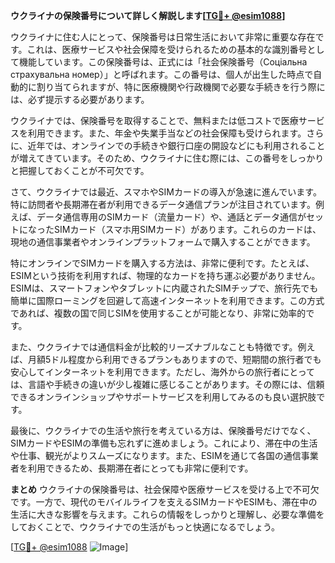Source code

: **ウクライナの保険番号について詳しく解説します[[TG💪+ @esim1088](https://t.me/s/esim1088)]**

ウクライナに住む人にとって、保険番号は日常生活において非常に重要な存在です。これは、医療サービスや社会保障を受けられるための基本的な識別番号として機能しています。この保険番号は、正式には「社会保険番号（Соціальна страхувальна номер）」と呼ばれます。この番号は、個人が出生した時点で自動的に割り当てられますが、特に医療機関や行政機関で必要な手続きを行う際には、必ず提示する必要があります。

ウクライナでは、保険番号を取得することで、無料または低コストで医療サービスを利用できます。また、年金や失業手当などの社会保障も受けられます。さらに、近年では、オンラインでの手続きや銀行口座の開設などにも利用されることが増えてきています。そのため、ウクライナに住む際には、この番号をしっかりと把握しておくことが不可欠です。

さて、ウクライナでは最近、スマホやSIMカードの導入が急速に進んでいます。特に訪問者や長期滞在者が利用できるデータ通信プランが注目されています。例えば、データ通信専用のSIMカード（流量カード）や、通話とデータ通信がセットになったSIMカード（スマホ用SIMカード）があります。これらのカードは、現地の通信事業者やオンラインプラットフォームで購入することができます。

特にオンラインでSIMカードを購入する方法は、非常に便利です。たとえば、ESIMという技術を利用すれば、物理的なカードを持ち運ぶ必要がありません。ESIMは、スマートフォンやタブレットに内蔵されたSIMチップで、旅行先でも簡単に国際ローミングを回避して高速インターネットを利用できます。この方式であれば、複数の国で同じSIMを使用することが可能となり、非常に効率的です。

また、ウクライナでは通信料金が比較的リーズナブルなことも特徴です。例えば、月額5ドル程度から利用できるプランもありますので、短期間の旅行者でも安心してインターネットを利用できます。ただし、海外からの旅行者にとっては、言語や手続きの違いが少し複雑に感じることがあります。その際には、信頼できるオンラインショップやサポートサービスを利用してみるのも良い選択肢です。

最後に、ウクライナでの生活や旅行を考えている方は、保険番号だけでなく、SIMカードやESIMの準備も忘れずに進めましょう。これにより、滞在中の生活や仕事、観光がよりスムーズになります。また、ESIMを通じて各国の通信事業者を利用できるため、長期滞在者にとっても非常に便利です。

**まとめ**
ウクライナの保険番号は、社会保障や医療サービスを受ける上で不可欠です。一方で、現代のモバイルライフを支えるSIMカードやESIMも、滞在中の生活に大きな影響を与えます。これらの情報をしっかりと理解し、必要な準備をしておくことで、ウクライナでの生活がもっと快適になるでしょう。

[[TG💪+ @esim1088](https://t.me/s/esim1088) ![Image](https://i.postimg.cc/Y0z9fWf4/image.png)]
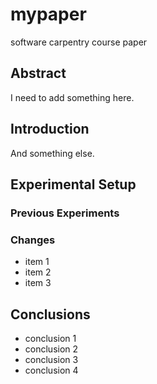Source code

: # mypaper
software carpentry course paper

## Abstract
I need to add something here.

## Introduction 
And something else. 

## Experimental Setup

### Previous Experiments
### Changes
- item 1
- item 2
- item 3


## Conclusions
- conclusion 1
- conclusion 2
- conclusion 3
- conclusion 4



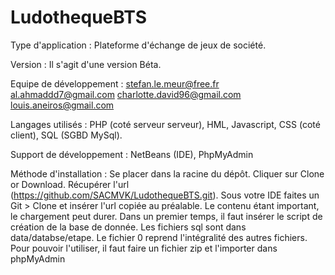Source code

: # LudothequeBTS

Type d'application :
    Plateforme d'échange de jeux de société.

Version :
    Il s'agit d'une version Béta.

Equipe de développement :
    stefan.le.meur@free.fr
    al.ahmaddd7@gmail.com
    charlotte.david96@gmail.com
    louis.aneiros@gmail.com

Langages utilisés :
    PHP (coté serveur serveur),
    HML, Javascript, CSS (coté client),
    SQL (SGBD MySql).

Support de développement :
    NetBeans (IDE),
    PhpMyAdmin
    
Méthode d'installation :
    Se placer dans la racine du dépôt.
    Cliquer sur Clone or Download.
    Récupérer l'url (https://github.com/SACMVK/LudothequeBTS.git).
    Sous votre IDE faites un Git > Clone et insérer l'url copiée au préalable.
    Le contenu étant important, le chargement peut durer.
    Dans un premier temps, il faut insérer le script de création de la base de donnée.
    Les fichiers sql sont dans data/databse/etape.
    Le fichier 0 reprend l'intégralité des autres fichiers.
    Pour pouvoir l'utiliser, il faut faire un fichier zip et l'importer dans phpMyAdmin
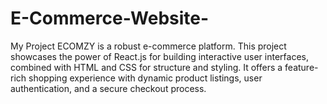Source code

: # E-Commerce-Website-
My Project ECOMZY is a robust e-commerce platform. This project showcases the power of React.js for building interactive user interfaces, combined with HTML and CSS for structure and styling. It offers a feature-rich shopping experience with dynamic product listings, user authentication, and a secure checkout process.
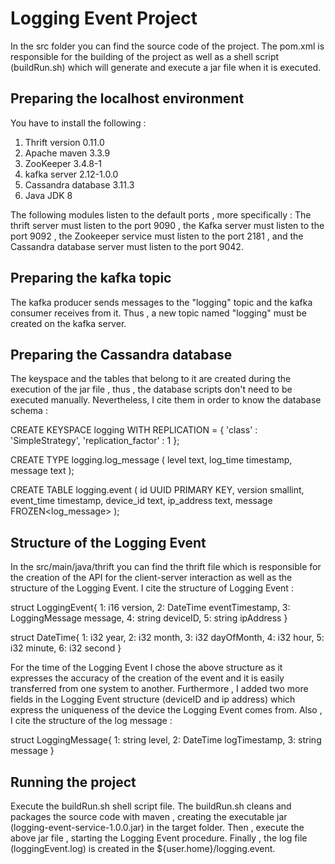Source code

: # Logging Event Project

In the src folder you can find the source code of the project. The pom.xml is responsible for the building of the project as well as a shell script (buildRun.sh) which will generate and execute a jar file when it is executed.

## Preparing the localhost environment

You have to install the following : 

1. Thrift version 0.11.0
2. Apache maven 3.3.9
3. ZooKeeper  3.4.8-1 
4. kafka server 2.12-1.0.0
5. Cassandra database 3.11.3
6. Java JDK 8

The following modules listen to the default ports , more specifically :
The thrift server must listen to the port 9090 , the Kafka server must listen to the port 9092 , the Zookeeper service must listen to the port 2181 , and the Cassandra database server must listen to the port 9042.

## Preparing the kafka topic

The kafka producer sends messages to the "logging" topic and the kafka consumer receives from it. Thus , a new topic named "logging" must be created on the kafka server.

## Preparing the Cassandra database

The keyspace and the tables that belong to it are created during the execution of the jar file , thus , the database scripts don't need to be executed manually. Nevertheless, I cite them in order to know the database schema :

CREATE KEYSPACE logging
  WITH REPLICATION = { 
   'class' : 'SimpleStrategy', 
   'replication_factor' : 1 
  };

CREATE TYPE logging.log_message (
  level text,
  log_time timestamp, 
  message text
);

  
CREATE TABLE logging.event ( 
  id UUID PRIMARY KEY, 
  version smallint,
  event_time timestamp,
  device_id text,
  ip_address text,
  message FROZEN<log_message>
 );
  
## Structure of the Logging Event

In the src/main/java/thrift you can find the thrift file which is responsible for the creation of the API for the client-server interaction as well as the structure of the Logging Event. I cite the structure of Logging Event :


struct LoggingEvent{
1: i16 version,
2: DateTime eventTimestamp,
3: LoggingMessage message,
4: string deviceID,
5: string ipAddress
}


struct DateTime{
1: i32 year,
2: i32 month,
3: i32 dayOfMonth,
4: i32 hour,
5: i32 minute,
6: i32 second
}

For the time of the Logging Event I chose the above structure as it expresses the accuracy of the creation of the event and it is easily transferred from one system to another. Furthermore , I added two more fields in the Logging Event structure (deviceID and ip address) which express the uniqueness of the device the Logging Event comes from. Also , I cite the structure of the log message : 


struct LoggingMessage{
1: string level,
2: DateTime logTimestamp,
3: string message
}


## Running the project

Execute the buildRun.sh shell script file. The buildRun.sh cleans and packages the source code with maven , creating the executable jar (logging-event-service-1.0.0.jar) in the target folder. Then , execute the above jar file , starting the Logging Event procedure. Finally , the log file (loggingEvent.log) is created in the ${user.home}/logging.event.

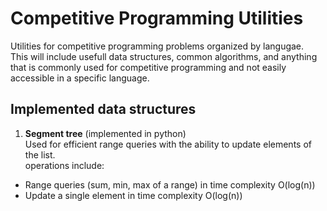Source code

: # Competitive Programming Utilities
Utilities for competitive programming problems organized by langugae. <br>
This will include usefull data structures, common algorithms, and anything that is commonly used for competitive programming and not easily accessible in a specific language.

## Implemented data structures
1. **Segment tree** (implemented in python) <br> 
Used for efficient range queries with the ability to update elements of the list. <br>
operations include:
- Range queries (sum, min, max of a range) in time complexity O(log(n))
- Update a single element in time complexity O(log(n))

________________

§ **What you will do**
Your copy of the entries should be exact and free of pictures.

§ **Answer to this exercise**
Source code

: **ウクライナの保険番号について詳しく解説します[[TG💪+ @esim1088](https://t.me/s/esim1088)]**

ウクライナに住む人にとって、保険番号は日常生活において非常に重要な存在です。これは、医療サービスや社会保障を受けられるための基本的な識別番号として機能しています。この保険番号は、正式には「社会保険番号（Соціальна страхувальна номер）」と呼ばれます。この番号は、個人が出生した時点で自動的に割り当てられますが、特に医療機関や行政機関で必要な手続きを行う際には、必ず提示する必要があります。

ウクライナでは、保険番号を取得することで、無料または低コストで医療サービスを利用できます。また、年金や失業手当などの社会保障も受けられます。さらに、近年では、オンラインでの手続きや銀行口座の開設などにも利用されることが増えてきています。そのため、ウクライナに住む際には、この番号をしっかりと把握しておくことが不可欠です。

さて、ウクライナでは最近、スマホやSIMカードの導入が急速に進んでいます。特に訪問者や長期滞在者が利用できるデータ通信プランが注目されています。例えば、データ通信専用のSIMカード（流量カード）や、通話とデータ通信がセットになったSIMカード（スマホ用SIMカード）があります。これらのカードは、現地の通信事業者やオンラインプラットフォームで購入することができます。

特にオンラインでSIMカードを購入する方法は、非常に便利です。たとえば、ESIMという技術を利用すれば、物理的なカードを持ち運ぶ必要がありません。ESIMは、スマートフォンやタブレットに内蔵されたSIMチップで、旅行先でも簡単に国際ローミングを回避して高速インターネットを利用できます。この方式であれば、複数の国で同じSIMを使用することが可能となり、非常に効率的です。

また、ウクライナでは通信料金が比較的リーズナブルなことも特徴です。例えば、月額5ドル程度から利用できるプランもありますので、短期間の旅行者でも安心してインターネットを利用できます。ただし、海外からの旅行者にとっては、言語や手続きの違いが少し複雑に感じることがあります。その際には、信頼できるオンラインショップやサポートサービスを利用してみるのも良い選択肢です。

最後に、ウクライナでの生活や旅行を考えている方は、保険番号だけでなく、SIMカードやESIMの準備も忘れずに進めましょう。これにより、滞在中の生活や仕事、観光がよりスムーズになります。また、ESIMを通じて各国の通信事業者を利用できるため、長期滞在者にとっても非常に便利です。

**まとめ**
ウクライナの保険番号は、社会保障や医療サービスを受ける上で不可欠です。一方で、現代のモバイルライフを支えるSIMカードやESIMも、滞在中の生活に大きな影響を与えます。これらの情報をしっかりと理解し、必要な準備をしておくことで、ウクライナでの生活がもっと快適になるでしょう。

[[TG💪+ @esim1088](https://t.me/s/esim1088) ![Image](https://i.postimg.cc/Y0z9fWf4/image.png)]
Source code

: # mypaper
software carpentry course paper

## Abstract
I need to add something here.

## Introduction 
And something else. 

## Experimental Setup

### Previous Experiments
### Changes
- item 1
- item 2
- item 3


## Conclusions
- conclusion 1
- conclusion 2
- conclusion 3
- conclusion 4



Source code

: # LudothequeBTS

Type d'application :
    Plateforme d'échange de jeux de société.

Version :
    Il s'agit d'une version Béta.

Equipe de développement :
    stefan.le.meur@free.fr
    al.ahmaddd7@gmail.com
    charlotte.david96@gmail.com
    louis.aneiros@gmail.com

Langages utilisés :
    PHP (coté serveur serveur),
    HML, Javascript, CSS (coté client),
    SQL (SGBD MySql).

Support de développement :
    NetBeans (IDE),
    PhpMyAdmin
    
Méthode d'installation :
    Se placer dans la racine du dépôt.
    Cliquer sur Clone or Download.
    Récupérer l'url (https://github.com/SACMVK/LudothequeBTS.git).
    Sous votre IDE faites un Git > Clone et insérer l'url copiée au préalable.
    Le contenu étant important, le chargement peut durer.
    Dans un premier temps, il faut insérer le script de création de la base de donnée.
    Les fichiers sql sont dans data/databse/etape.
    Le fichier 0 reprend l'intégralité des autres fichiers.
    Pour pouvoir l'utiliser, il faut faire un fichier zip et l'importer dans phpMyAdmin
Source code

: # E-Commerce-Website-
My Project ECOMZY is a robust e-commerce platform. This project showcases the power of React.js for building interactive user interfaces, combined with HTML and CSS for structure and styling. It offers a feature-rich shopping experience with dynamic product listings, user authentication, and a secure checkout process.
Source code

: # Logging Event Project

In the src folder you can find the source code of the project. The pom.xml is responsible for the building of the project as well as a shell script (buildRun.sh) which will generate and execute a jar file when it is executed.

## Preparing the localhost environment

You have to install the following : 

1. Thrift version 0.11.0
2. Apache maven 3.3.9
3. ZooKeeper  3.4.8-1 
4. kafka server 2.12-1.0.0
5. Cassandra database 3.11.3
6. Java JDK 8

The following modules listen to the default ports , more specifically :
The thrift server must listen to the port 9090 , the Kafka server must listen to the port 9092 , the Zookeeper service must listen to the port 2181 , and the Cassandra database server must listen to the port 9042.

## Preparing the kafka topic

The kafka producer sends messages to the "logging" topic and the kafka consumer receives from it. Thus , a new topic named "logging" must be created on the kafka server.

## Preparing the Cassandra database

The keyspace and the tables that belong to it are created during the execution of the jar file , thus , the database scripts don't need to be executed manually. Nevertheless, I cite them in order to know the database schema :

CREATE KEYSPACE logging
  WITH REPLICATION = { 
   'class' : 'SimpleStrategy', 
   'replication_factor' : 1 
  };

CREATE TYPE logging.log_message (
  level text,
  log_time timestamp, 
  message text
);

  
CREATE TABLE logging.event ( 
  id UUID PRIMARY KEY, 
  version smallint,
  event_time timestamp,
  device_id text,
  ip_address text,
  message FROZEN<log_message>
 );
  
## Structure of the Logging Event

In the src/main/java/thrift you can find the thrift file which is responsible for the creation of the API for the client-server interaction as well as the structure of the Logging Event. I cite the structure of Logging Event :


struct LoggingEvent{
1: i16 version,
2: DateTime eventTimestamp,
3: LoggingMessage message,
4: string deviceID,
5: string ipAddress
}


struct DateTime{
1: i32 year,
2: i32 month,
3: i32 dayOfMonth,
4: i32 hour,
5: i32 minute,
6: i32 second
}

For the time of the Logging Event I chose the above structure as it expresses the accuracy of the creation of the event and it is easily transferred from one system to another. Furthermore , I added two more fields in the Logging Event structure (deviceID and ip address) which express the uniqueness of the device the Logging Event comes from. Also , I cite the structure of the log message : 


struct LoggingMessage{
1: string level,
2: DateTime logTimestamp,
3: string message
}


## Running the project

Execute the buildRun.sh shell script file. The buildRun.sh cleans and packages the source code with maven , creating the executable jar (logging-event-service-1.0.0.jar) in the target folder. Then , execute the above jar file , starting the Logging Event procedure. Finally , the log file (loggingEvent.log) is created in the ${user.home}/logging.event.

Source code

: # Competitive Programming Utilities
Utilities for competitive programming problems organized by langugae. <br>
This will include usefull data structures, common algorithms, and anything that is commonly used for competitive programming and not easily accessible in a specific language.

## Implemented data structures
1. **Segment tree** (implemented in python) <br> 
Used for efficient range queries with the ability to update elements of the list. <br>
operations include:
- Range queries (sum, min, max of a range) in time complexity O(log(n))
- Update a single element in time complexity O(log(n))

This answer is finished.